● Supplied data:
——————————

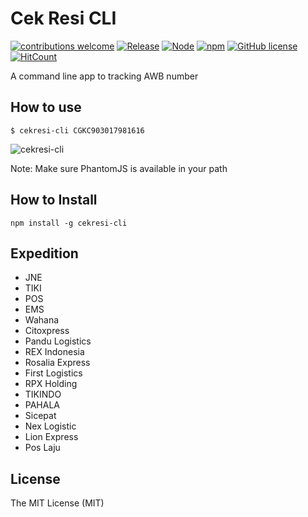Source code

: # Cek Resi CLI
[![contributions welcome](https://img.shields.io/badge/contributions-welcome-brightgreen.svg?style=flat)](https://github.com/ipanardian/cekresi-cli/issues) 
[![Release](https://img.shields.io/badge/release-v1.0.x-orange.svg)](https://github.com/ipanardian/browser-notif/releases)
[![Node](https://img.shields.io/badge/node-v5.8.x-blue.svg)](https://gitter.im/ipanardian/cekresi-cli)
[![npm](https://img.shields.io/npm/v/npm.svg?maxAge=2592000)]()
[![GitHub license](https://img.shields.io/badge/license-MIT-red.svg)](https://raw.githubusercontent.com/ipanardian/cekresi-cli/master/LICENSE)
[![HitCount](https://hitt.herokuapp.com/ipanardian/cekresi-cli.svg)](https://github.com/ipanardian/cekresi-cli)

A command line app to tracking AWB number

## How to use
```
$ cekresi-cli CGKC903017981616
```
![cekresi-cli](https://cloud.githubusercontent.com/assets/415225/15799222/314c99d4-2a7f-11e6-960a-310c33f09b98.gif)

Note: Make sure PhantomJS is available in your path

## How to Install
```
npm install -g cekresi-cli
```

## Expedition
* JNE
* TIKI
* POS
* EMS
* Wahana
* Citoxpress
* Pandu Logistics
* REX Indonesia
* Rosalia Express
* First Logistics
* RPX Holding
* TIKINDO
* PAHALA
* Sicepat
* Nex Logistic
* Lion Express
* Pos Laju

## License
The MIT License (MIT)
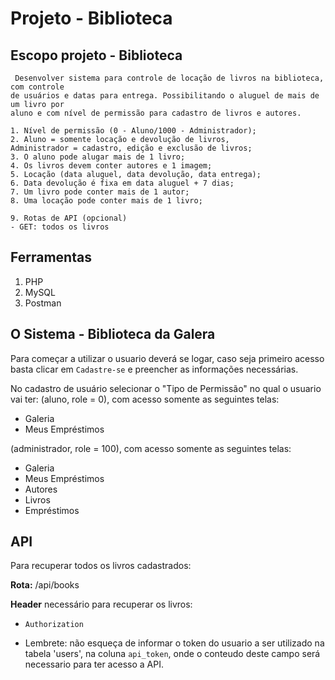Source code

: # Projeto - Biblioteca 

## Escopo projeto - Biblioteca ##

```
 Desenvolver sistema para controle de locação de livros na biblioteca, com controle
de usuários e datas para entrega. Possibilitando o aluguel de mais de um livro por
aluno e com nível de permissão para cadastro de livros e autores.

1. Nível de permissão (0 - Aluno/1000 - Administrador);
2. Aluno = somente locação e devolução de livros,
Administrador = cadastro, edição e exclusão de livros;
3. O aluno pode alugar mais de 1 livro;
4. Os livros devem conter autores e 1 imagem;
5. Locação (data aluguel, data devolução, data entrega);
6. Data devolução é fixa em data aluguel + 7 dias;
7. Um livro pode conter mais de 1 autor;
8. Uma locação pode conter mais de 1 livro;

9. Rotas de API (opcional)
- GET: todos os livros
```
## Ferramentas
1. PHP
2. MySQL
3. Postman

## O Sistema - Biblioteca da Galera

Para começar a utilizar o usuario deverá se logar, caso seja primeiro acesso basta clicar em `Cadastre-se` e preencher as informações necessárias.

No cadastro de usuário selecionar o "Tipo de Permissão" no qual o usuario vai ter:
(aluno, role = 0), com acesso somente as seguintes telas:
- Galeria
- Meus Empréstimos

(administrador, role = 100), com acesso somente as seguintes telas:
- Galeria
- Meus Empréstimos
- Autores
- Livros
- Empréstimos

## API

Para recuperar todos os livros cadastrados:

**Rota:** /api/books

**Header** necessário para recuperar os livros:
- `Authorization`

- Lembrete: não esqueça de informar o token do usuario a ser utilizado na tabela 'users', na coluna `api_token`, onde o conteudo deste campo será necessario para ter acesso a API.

——————————

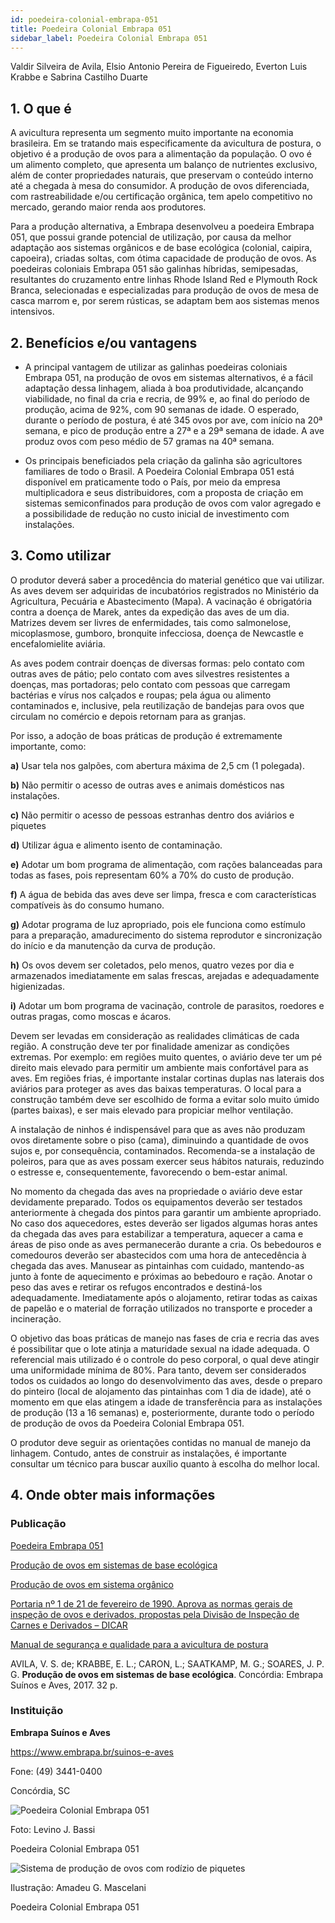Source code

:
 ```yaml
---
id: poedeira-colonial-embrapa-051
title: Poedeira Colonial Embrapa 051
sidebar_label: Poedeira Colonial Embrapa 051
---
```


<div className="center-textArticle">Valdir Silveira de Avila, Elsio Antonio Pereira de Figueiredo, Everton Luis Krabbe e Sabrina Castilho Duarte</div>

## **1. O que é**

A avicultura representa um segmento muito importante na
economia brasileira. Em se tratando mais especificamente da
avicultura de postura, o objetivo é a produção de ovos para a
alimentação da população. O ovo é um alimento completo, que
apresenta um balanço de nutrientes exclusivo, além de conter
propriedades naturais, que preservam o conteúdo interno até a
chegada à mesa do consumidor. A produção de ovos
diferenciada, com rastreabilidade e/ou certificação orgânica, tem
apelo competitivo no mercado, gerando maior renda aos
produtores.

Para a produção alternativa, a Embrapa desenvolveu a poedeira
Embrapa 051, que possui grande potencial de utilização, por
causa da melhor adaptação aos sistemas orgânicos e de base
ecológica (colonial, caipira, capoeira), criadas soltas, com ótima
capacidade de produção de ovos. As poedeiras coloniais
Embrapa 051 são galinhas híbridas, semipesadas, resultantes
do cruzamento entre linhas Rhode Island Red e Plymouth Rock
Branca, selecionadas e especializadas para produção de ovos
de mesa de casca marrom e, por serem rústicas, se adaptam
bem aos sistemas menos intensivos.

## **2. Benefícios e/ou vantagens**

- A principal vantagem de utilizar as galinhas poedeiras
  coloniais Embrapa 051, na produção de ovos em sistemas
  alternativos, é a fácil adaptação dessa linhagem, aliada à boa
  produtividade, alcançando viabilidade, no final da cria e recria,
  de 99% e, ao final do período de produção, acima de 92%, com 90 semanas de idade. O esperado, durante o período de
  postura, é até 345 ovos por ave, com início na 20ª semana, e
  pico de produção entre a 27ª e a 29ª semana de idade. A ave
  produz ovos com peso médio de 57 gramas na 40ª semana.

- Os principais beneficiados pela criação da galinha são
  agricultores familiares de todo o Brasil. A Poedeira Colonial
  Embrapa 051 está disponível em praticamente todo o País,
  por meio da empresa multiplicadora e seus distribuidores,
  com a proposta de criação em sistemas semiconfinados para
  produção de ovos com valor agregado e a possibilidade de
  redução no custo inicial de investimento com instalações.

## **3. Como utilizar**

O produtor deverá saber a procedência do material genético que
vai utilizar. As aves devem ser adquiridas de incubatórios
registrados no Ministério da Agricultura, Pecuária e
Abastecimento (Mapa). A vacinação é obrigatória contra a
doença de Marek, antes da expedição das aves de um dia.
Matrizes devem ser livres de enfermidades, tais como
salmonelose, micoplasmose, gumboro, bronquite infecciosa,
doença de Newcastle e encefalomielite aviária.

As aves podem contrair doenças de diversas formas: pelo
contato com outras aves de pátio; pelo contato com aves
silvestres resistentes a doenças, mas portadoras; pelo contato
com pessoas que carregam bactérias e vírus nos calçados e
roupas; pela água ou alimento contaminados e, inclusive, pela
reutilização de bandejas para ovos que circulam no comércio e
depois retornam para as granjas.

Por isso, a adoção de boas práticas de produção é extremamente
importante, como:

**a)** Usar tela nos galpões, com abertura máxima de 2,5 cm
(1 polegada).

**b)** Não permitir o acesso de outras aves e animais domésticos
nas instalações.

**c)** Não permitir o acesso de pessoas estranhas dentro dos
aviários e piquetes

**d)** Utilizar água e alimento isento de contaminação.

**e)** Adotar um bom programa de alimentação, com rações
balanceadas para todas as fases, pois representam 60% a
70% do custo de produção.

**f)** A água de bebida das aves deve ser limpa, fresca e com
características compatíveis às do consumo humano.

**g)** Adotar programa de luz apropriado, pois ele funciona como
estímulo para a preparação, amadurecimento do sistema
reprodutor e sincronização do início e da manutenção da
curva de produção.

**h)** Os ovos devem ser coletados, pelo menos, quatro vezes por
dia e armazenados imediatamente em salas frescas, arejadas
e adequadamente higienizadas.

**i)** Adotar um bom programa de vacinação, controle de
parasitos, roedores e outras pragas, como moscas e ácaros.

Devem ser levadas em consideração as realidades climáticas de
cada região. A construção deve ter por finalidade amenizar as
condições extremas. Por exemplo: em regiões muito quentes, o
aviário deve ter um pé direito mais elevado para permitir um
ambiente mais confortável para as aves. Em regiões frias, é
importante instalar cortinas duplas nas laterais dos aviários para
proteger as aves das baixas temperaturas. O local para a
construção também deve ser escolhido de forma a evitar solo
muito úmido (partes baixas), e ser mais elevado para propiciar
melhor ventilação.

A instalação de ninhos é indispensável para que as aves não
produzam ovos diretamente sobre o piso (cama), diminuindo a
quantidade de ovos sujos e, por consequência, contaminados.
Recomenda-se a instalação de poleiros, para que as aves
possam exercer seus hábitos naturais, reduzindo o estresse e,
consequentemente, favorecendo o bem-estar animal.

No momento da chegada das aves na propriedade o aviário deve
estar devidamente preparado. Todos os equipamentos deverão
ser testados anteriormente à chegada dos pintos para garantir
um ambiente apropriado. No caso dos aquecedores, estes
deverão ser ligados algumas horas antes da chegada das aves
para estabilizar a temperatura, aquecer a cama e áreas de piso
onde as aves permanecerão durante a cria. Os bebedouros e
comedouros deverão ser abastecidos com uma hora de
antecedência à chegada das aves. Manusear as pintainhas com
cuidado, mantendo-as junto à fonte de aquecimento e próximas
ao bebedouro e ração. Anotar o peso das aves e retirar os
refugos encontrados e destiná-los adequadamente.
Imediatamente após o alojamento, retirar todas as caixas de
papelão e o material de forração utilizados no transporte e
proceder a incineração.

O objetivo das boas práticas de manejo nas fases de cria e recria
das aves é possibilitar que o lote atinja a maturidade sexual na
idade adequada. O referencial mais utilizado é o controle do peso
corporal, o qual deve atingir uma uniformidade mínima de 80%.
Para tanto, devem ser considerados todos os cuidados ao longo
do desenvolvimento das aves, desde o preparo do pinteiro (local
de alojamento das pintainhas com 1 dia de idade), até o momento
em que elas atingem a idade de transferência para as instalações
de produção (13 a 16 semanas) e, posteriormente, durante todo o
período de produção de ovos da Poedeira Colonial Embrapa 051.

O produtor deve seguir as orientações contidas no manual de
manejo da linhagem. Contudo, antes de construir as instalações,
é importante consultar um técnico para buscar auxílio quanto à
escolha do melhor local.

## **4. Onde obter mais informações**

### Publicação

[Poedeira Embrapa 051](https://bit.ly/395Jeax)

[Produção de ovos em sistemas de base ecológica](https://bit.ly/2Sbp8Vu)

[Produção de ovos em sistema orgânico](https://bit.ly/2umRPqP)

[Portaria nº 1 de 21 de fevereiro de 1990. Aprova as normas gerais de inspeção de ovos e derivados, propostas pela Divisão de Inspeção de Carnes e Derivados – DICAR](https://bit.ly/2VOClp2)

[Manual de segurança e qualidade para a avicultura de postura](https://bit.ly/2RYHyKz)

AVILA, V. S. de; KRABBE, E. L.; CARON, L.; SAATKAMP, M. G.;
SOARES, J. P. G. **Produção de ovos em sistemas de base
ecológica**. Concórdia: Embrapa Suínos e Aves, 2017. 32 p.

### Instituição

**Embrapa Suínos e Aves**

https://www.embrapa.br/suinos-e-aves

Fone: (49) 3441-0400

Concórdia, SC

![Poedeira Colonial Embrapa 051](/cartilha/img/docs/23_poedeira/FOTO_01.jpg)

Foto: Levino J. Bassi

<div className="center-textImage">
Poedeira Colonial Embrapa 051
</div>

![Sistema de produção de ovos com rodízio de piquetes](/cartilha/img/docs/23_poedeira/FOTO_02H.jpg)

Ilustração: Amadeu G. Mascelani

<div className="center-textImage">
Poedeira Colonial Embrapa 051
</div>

——————————

● What to produce: Read through the records above and copy the lines that contain "importante".

● Solution for this problem:
A avicultura representa um segmento muito importante na
importante, como:
importante instalar cortinas duplas nas laterais dos aviários para
é importante consultar um técnico para buscar auxílio quanto à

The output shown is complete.